Carney Follows Bankers in Warning `Brexit' to Cost Finance Jobsby and
Carney adds voice to warnings issued by HSBC, ING, Goldman
Some lawmakers says Carney jeopardizing BOE's credibility
Bank of England Governor Mark Carney said it’s “without question” that financial firms will pull business out of the U.K. if voters choose to leave the European Union, echoing the sentiments of lenders including Goldman Sachs Group Inc. and HSBC Holdings Plc.
Some firms are already drawing up contingency plans for a British exit from the EU, or a so-called Brexit, Carney, 50, told the U.K. Treasury Committee today. He wouldn’t say how many jobs would be lost if voters choose to depart in the June 23 referendum and declined to name the institutions.
Several of the world’s biggest banks have warned that a Brexit would threaten London’s status as a global business hub and cost the city jobs and money.
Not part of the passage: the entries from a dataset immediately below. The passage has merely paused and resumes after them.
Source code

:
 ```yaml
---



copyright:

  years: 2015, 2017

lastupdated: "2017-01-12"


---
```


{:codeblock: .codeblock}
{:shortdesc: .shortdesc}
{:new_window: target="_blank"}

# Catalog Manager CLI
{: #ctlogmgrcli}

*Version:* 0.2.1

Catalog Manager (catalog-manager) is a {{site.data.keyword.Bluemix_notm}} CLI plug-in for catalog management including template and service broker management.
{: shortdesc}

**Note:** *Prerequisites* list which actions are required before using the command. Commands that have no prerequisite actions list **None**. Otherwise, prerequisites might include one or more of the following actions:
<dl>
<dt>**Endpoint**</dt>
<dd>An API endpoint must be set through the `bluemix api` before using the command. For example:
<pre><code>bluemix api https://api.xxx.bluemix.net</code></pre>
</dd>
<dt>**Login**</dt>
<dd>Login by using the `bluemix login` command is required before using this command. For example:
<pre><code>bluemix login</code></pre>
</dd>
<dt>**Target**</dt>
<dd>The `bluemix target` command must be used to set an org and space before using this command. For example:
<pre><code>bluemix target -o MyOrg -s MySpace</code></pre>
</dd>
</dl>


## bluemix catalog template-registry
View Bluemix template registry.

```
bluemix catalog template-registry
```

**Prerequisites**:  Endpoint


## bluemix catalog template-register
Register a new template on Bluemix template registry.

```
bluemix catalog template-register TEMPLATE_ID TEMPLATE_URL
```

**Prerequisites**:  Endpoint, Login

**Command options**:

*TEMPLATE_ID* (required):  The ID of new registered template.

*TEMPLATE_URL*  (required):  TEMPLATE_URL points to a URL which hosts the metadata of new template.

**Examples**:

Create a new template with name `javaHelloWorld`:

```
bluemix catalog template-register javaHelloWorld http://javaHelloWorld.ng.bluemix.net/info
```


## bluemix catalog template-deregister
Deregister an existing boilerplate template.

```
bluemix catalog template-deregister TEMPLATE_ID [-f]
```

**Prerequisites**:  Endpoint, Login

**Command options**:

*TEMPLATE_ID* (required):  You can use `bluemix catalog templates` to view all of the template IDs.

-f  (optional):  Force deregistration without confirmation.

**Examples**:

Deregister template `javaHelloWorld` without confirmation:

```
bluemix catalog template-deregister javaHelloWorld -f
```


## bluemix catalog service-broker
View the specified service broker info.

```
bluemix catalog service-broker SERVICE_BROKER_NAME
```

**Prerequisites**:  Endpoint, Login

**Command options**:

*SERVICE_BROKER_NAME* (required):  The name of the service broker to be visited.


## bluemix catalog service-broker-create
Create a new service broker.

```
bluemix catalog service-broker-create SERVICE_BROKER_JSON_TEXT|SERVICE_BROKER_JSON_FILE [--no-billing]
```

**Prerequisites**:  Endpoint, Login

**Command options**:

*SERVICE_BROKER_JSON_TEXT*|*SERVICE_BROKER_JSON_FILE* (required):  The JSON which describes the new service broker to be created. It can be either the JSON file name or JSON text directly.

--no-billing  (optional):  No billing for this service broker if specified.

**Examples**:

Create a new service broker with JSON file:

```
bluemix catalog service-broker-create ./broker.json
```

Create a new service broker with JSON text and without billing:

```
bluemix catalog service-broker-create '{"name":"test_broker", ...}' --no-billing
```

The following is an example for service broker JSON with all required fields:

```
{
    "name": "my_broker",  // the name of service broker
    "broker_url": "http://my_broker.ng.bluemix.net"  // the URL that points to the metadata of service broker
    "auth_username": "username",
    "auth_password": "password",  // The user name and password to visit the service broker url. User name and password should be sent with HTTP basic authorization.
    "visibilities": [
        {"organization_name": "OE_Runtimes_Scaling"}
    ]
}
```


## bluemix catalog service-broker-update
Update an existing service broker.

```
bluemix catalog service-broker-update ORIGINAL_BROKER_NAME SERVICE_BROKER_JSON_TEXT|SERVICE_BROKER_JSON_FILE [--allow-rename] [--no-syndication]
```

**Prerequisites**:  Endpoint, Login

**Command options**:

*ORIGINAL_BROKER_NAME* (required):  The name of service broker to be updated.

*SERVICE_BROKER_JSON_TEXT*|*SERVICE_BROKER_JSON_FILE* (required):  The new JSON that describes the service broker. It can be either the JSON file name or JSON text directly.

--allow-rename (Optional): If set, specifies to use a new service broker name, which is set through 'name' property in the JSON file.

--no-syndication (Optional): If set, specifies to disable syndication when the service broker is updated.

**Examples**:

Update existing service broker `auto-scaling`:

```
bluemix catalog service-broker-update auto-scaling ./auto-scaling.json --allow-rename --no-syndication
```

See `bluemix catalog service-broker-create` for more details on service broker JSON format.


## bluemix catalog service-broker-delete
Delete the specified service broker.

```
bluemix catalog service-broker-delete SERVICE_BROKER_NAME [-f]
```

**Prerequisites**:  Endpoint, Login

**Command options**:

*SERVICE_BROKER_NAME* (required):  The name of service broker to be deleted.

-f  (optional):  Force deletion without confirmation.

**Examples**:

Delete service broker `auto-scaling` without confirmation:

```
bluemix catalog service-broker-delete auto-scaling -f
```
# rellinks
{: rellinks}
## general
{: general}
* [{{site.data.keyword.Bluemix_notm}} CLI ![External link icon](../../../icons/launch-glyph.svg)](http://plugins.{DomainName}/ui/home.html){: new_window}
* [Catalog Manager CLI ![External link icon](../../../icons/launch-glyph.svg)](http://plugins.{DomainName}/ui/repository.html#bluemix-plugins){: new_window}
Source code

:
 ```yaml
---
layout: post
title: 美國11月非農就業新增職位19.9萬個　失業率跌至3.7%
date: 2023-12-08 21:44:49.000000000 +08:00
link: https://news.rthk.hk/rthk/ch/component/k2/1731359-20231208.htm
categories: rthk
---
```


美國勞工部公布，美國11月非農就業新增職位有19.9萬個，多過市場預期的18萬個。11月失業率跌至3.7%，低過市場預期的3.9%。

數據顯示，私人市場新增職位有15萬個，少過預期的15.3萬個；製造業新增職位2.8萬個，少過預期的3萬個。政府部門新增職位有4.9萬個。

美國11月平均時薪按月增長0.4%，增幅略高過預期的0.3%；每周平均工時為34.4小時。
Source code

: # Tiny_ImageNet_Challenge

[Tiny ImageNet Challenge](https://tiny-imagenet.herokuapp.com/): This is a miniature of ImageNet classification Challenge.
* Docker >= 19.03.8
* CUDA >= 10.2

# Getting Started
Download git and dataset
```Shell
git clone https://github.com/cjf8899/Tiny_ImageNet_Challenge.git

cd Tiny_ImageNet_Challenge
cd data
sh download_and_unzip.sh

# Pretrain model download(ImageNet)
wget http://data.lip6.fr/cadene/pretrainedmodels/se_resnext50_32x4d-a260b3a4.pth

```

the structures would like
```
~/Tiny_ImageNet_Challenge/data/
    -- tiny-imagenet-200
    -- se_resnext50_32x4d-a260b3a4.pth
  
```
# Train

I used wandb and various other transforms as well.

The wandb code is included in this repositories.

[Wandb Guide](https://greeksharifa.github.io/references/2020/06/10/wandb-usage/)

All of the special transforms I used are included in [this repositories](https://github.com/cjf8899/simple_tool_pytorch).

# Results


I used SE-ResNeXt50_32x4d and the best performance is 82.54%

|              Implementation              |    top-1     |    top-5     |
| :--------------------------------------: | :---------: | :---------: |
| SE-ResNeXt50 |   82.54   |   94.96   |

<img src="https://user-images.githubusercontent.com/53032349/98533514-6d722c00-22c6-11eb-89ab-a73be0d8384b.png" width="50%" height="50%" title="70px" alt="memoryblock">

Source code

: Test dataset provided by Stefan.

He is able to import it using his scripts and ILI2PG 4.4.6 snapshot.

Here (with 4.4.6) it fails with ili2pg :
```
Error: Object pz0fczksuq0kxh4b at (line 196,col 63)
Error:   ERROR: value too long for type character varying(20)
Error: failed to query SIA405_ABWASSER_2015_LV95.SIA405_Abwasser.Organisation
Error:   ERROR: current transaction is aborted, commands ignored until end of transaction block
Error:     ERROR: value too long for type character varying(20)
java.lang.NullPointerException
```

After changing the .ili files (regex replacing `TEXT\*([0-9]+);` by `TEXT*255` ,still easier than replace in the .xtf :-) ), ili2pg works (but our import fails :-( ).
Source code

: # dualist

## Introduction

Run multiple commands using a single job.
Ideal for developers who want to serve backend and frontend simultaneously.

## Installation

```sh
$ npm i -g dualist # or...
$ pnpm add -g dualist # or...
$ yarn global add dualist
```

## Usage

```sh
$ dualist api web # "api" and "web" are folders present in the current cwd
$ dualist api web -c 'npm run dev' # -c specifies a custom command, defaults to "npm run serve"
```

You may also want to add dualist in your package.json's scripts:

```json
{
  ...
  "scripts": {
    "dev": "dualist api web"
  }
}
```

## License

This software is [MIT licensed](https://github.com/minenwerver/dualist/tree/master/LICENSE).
HSBC Chief Executive Officer Stuart Gulliver said last month his bank would probably move about 1,000 investment bankers to Paris while ING Groep NV boss Ralph Hamers said his firm would “go with the flow” in reducing staffing levels.
The destinations banks choose “depend on strategy and where they have either pre-existing assets,” Carney told lawmakers. “They include Ireland or jurisdictions on the continent.”
Some lawmakers accused Carney of jeopardizing the the central bank’s credibility and overstating the positives for staying within the European bloc, citing BOE statements including an October report and a letter published Tuesday. The U.K. government, along with much of the financial-services industry in London, is against a Brexit.
“Economic questions are important questions in terms of the broader decision the people of the U.K. have to make,” said Carney, a former Goldman Sachs executive. “The language we’ve used in the report, the language we use in the letter, is careful.”